Multivariate Standard Normal Probability Distribution

This example is a more advanced version of the Monte Carlo Integration example given earlier. In addition to the material taken from the example mentioned above, this program also utilized a numerical procedure (specifically, Jocobi search method, for derivation of the Eigenvectors and Eigenvalues) and matrix algebra. The procedure for generating random numbers from a multivariate distribution is described in the 4 steps of the example shown later.

This program computes probability from a multivariate standard normal probability distribution given the z values and the correlations for up to 5 variables. The user can increase the number of variables by a slight modification of the program. A graphical representation of a bivariate standard normal distribution with no dependency between the two variables is shown in Figure 1.
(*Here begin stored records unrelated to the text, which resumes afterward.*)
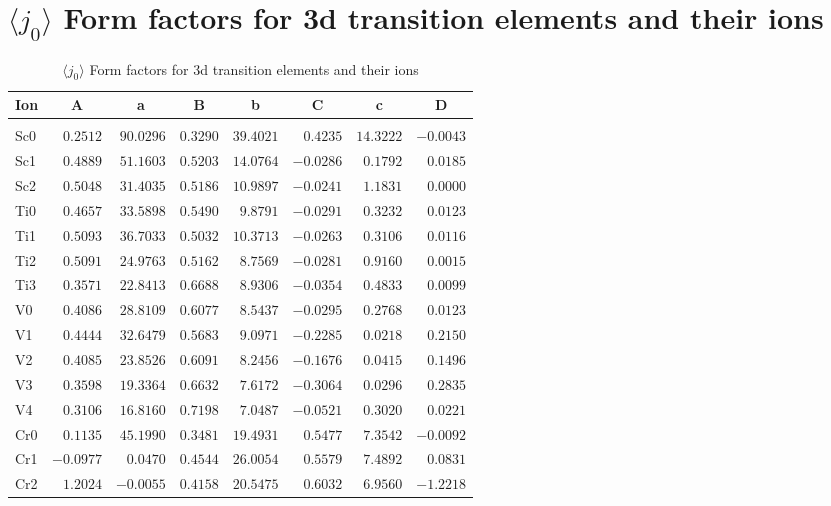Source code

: \section{{\Large$\langle j_0\rangle$ }Form factors for 3d transition elements and their ions}
\begin{table}[H]
\caption{\noindent $\langle j_0\rangle$ Form factors for 3d transition elements and their ions\hfill}
\label{3dj0}
\vspace{2mm}
{\tablesize
\begin{tabular}{lrrrrrrr}
\hline
Ion&
\multicolumn{1}{c}{A}&\multicolumn{1}{c}{a}&
\multicolumn{1}{c}{B}&\multicolumn{1}{c}{b}&
\multicolumn{1}{c}{C}&\multicolumn{1}{c}{c}&\multicolumn{1}{c}{D}\\
\hline\\[-2ex]
Sc0 &$0.2512$ &$90.0296$ &$0.3290$ &$39.4021$ &$0.4235$ &$14.3222$ &$-0.0043$ \\
Sc1 &$0.4889$ &$51.1603$ &$0.5203$ &$14.0764$ &$-0.0286$ &$0.1792$ &$0.0185$ \\
Sc2 &$0.5048$ &$31.4035$ &$0.5186$ &$10.9897$ &$-0.0241$ &$1.1831$ &$0.0000$ \\
Ti0 &$0.4657$ &$33.5898$ &$0.5490$ &$9.8791$ &$-0.0291$ &$0.3232$ &$0.0123$ \\
Ti1 &$0.5093$ &$36.7033$ &$0.5032$ &$10.3713$ &$-0.0263$ &$0.3106$ &$0.0116$ \\
Ti2 &$0.5091$ &$24.9763$ &$0.5162$ &$8.7569$ &$-0.0281$ &$0.9160$ &$0.0015$ \\
Ti3 &$0.3571$ &$22.8413$ &$0.6688$ &$8.9306$ &$-0.0354$ &$0.4833$ &$0.0099$ \\
V0 &$0.4086$ &$28.8109$ &$0.6077$ &$8.5437$ &$-0.0295$ &$0.2768$ &$0.0123$ \\
V1 &$0.4444$ &$32.6479$ &$0.5683$ &$9.0971$ &$-0.2285$ &$0.0218$ &$0.2150$ \\
V2 &$0.4085$ &$23.8526$ &$0.6091$ &$8.2456$ &$-0.1676$ &$0.0415$ &$0.1496$ \\
V3 &$0.3598$ &$19.3364$ &$0.6632$ &$7.6172$ &$-0.3064$ &$0.0296$ &$0.2835$ \\
V4 &$0.3106$ &$16.8160$ &$0.7198$ &$7.0487$ &$-0.0521$ &$0.3020$ &$0.0221$ \\
Cr0 &$0.1135$ &$45.1990$ &$0.3481$ &$19.4931$ &$0.5477$ &$7.3542$ &$-0.0092$ \\
Cr1 &$-0.0977$ &$0.0470$ &$0.4544$ &$26.0054$ &$0.5579$ &$7.4892$ &$0.0831$ \\
Cr2 &$1.2024$ &$-0.0055$ &$0.4158$ &$20.5475$ &$0.6032$ &$6.9560$ &$-1.2218$ \\

\end{tabular}}
\end{table}
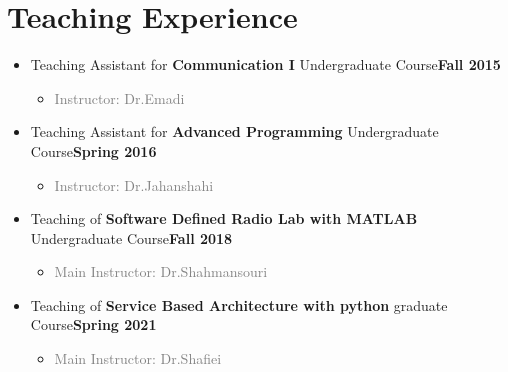 \documentclass[10pt,a4paper,sans]{moderncv} %
\begin{document}






\section{Teaching Experience}

\begin{itemize}

\item Teaching Assistant for \textbf{Communication I} Undergraduate Course\hfill \textbf{Fall 2015}
\begin{itemize} 
\item\textcolor{gray}{Instructor: Dr.Emadi}     \\
\end{itemize}
\item Teaching Assistant for \textbf{Advanced Programming} Undergraduate Course\hfill \textbf{Spring 2016}
\begin{itemize} 
\item\textcolor{gray}{Instructor: Dr.Jahanshahi}   \\
\end{itemize}
\item Teaching of \textbf{Software Defined Radio Lab with MATLAB} Undergraduate Course\hfill \textbf{Fall 2018}
\begin{itemize} 
\item\textcolor{gray}{Main Instructor: Dr.Shahmansouri}   \\
\end{itemize}
\item Teaching of \textbf{Service Based Architecture with python} graduate Course\hfill \textbf{Spring 2021}
\begin{itemize} 
\item\textcolor{gray}{Main Instructor: Dr.Shafiei}   \\
\end{itemize}
\end{itemize}
\end{document}
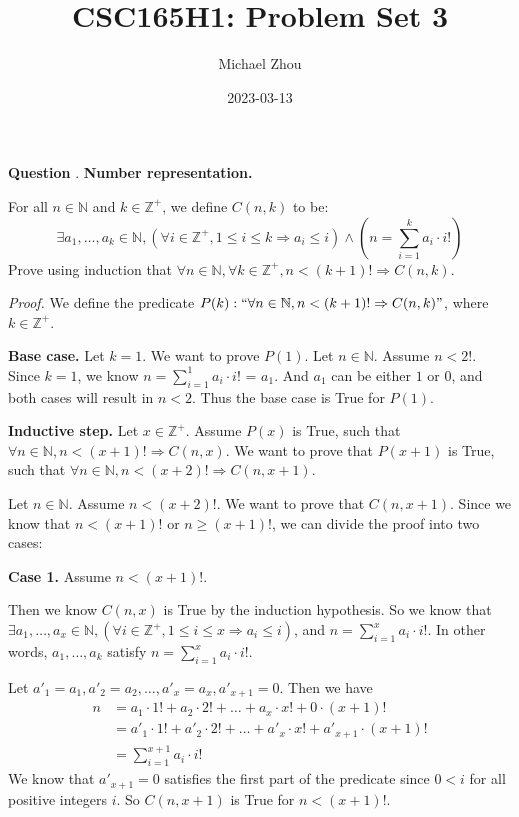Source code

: \documentclass{article}
\title{CSC165H1: Problem Set 3}
\author{Michael Zhou}
\date{2023-03-13}
\newcounter{qcount}
\newcommand\q{\stepcounter{qcount} \textbf{Question \theqcount}. }
\begin{document}
\maketitle
\q \textbf{Number representation.}

For all $n \in \mathbb{N}$ and $k \in \mathbb{Z}^+$, we define $C (n, k)$ 
to be:
$$\exists a_1, \ldots, a_k \in \mathbb{N}, (\forall i \in \mathbb{Z}^+, 
1 \leq i \leq k \Rightarrow a_i \leq i) \land (n = \sum_{i=1}^{k} a_i 
\cdot i!)$$
Prove using induction that $\forall n \in \mathbb{N}, \forall k \in 
\mathbb{Z}^+, n < (k+1)! \Rightarrow C (n, k)$.

\textit{Proof.} We define the predicate $P (k):
`` \forall n \in \mathbb{N}, n < (k +1 )! \Rightarrow C (n, k) "
$, where $k \in \mathbb{Z}^+$. 

\textbf{Base case.} Let $k = 1$. We want to prove $P(1)$. Let $n \in \mathbb{N}$. 
Assume $n < 2!$. Since $k = 1$, we know $n = \sum_{i=1}^{1} a_i 
\cdot i!$ = $a_1$. And $a_1$ can be either $1$ or $0$, and both cases will result in 
$n< 2$. Thus the base case is True for $P(1)$.

\textbf{Inductive step.} Let $x \in \mathbb{Z}^+$. Assume $P(x)$ is True, such that 
$\forall n \in \mathbb{N}, n < (x + 1)! \Rightarrow C (n , x)$. We want to 
prove that $P(x+1)$ is True, such that $\forall n \in \mathbb{N}, n < 
(x + 2)! \Rightarrow C (n, x + 1)$. 

Let $n \in \mathbb{N}$. Assume $n < (x + 2)!$. We want to prove that $
C(n, x + 1) $. Since we know that $n < (x + 1)!$ or $n \geq (x + 1)!$, we 
can divide the proof into two cases:

\textbf{Case 1.} Assume $n < ( x + 1)!$.

Then we know $C (n , x)$ is True by the induction hypothesis. So we know that
$\exists a_1, \ldots, a_x \in \mathbb{N}, (\forall i \in \mathbb{Z}^+, 
1 \leq i \leq x \Rightarrow a_i \leq i)$, and $n = \sum_{i=1}^{x} a_i \cdot 
i!$. In other words, $a_1, \ldots, a_k$ satisfy $n = \sum_{i=1}^{x} a_i \cdot 
i!$. 

Let $a'_1 = a_1, a'_2 = a_2, \ldots, a'_x = a_x, a'_ {x + 1} = 0$. Then 
we have 
\begin{align*}
    n  &= a_1 \cdot 1! + a_2 \cdot 2! + \ldots + a_x \cdot x! + 0 \cdot (x+1)!\\
       &= a'_1 \cdot 1! + a'_2 \cdot 2! + \ldots + a'_x \cdot x! + a'_ {x+1} 
       \cdot (x+1)!\\
     &= \sum_{i=1}^{x+1} a_i \cdot i!
\end{align*}
We know that $a'_ {x+1} = 0$ satisfies the first part of the predicate 
since $0 < i$ for all positive integers $i$.
So $C (n, x + 1)$ is True for $n < (x + 1)!$.
\end{document}

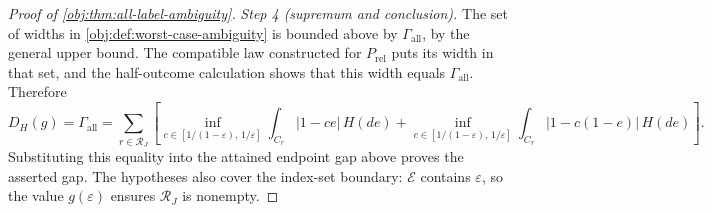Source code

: \begin{proof}[Proof of \cref{obj:thm:all-label-ambiguity}]
\textit{Step 4 (supremum and conclusion).}
The set of widths in \cref{obj:def:worst-case-ambiguity} is bounded above by \(\Gamma_{\mathrm{all}}\), by the general upper bound. The compatible law constructed for \(P_{\mathrm{rel}}\) puts its width in that set, and the half-outcome calculation shows that this width equals \(\Gamma_{\mathrm{all}}\). Therefore
\[
D_H(g)=\Gamma_{\mathrm{all}}
=\sum_{r\in\mathcal R_J}\left[
\inf_{c\in[1/(1-\varepsilon),\,1/\varepsilon]}
 \int_{C_r}|1-ce|\,H(de)
+
\inf_{c\in[1/(1-\varepsilon),\,1/\varepsilon]}
 \int_{C_r}|1-c(1-e)|\,H(de)
\right].
\]
Substituting this equality into the attained endpoint gap above proves the asserted gap. The hypotheses also cover the index-set boundary: \(\mathcal E\) contains \(\varepsilon\), so the value \(g(\varepsilon)\) ensures \(\mathcal R_J\) is nonempty.
\end{proof}
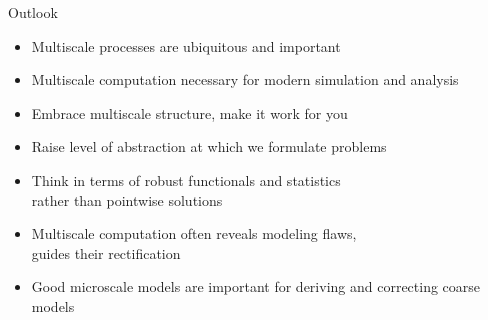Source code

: \documentclass{beamer}
\begin{document}







\begin{frame}{Outlook}
  \begin{itemize}
  \item Multiscale processes are ubiquitous and important
  \item Multiscale computation necessary for modern simulation and analysis
  \item Embrace multiscale structure, make it work for you
  \item Raise level of abstraction at which we formulate problems
  \item Think in terms of robust functionals and statistics \\ rather than pointwise solutions
  \item Multiscale computation often reveals modeling flaws, \\
    guides their rectification
  \item Good microscale models are important for deriving and correcting coarse models
  \end{itemize}
\end{frame}
\end{document}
In order for the program to work properly, the user need to place the input value in the same cell references as in Figure 2 or 3. Cell E14 of Figure 2 shows the probability from a bivariate standard normal distribution given z1 = 1 and z2 = 0 with correlation of 0.4. The probability in this case is 45.79% based on 100,000 iterations. Note that, unlike the probability derive from the Monte Carlo Integration program, which is computed based on the area under standard normal probability distribution from 0 to z. The probability computed in this program is based on the area under the probability distribution from negative infinity to z. Figure 3 shows the output when 5 variables are used.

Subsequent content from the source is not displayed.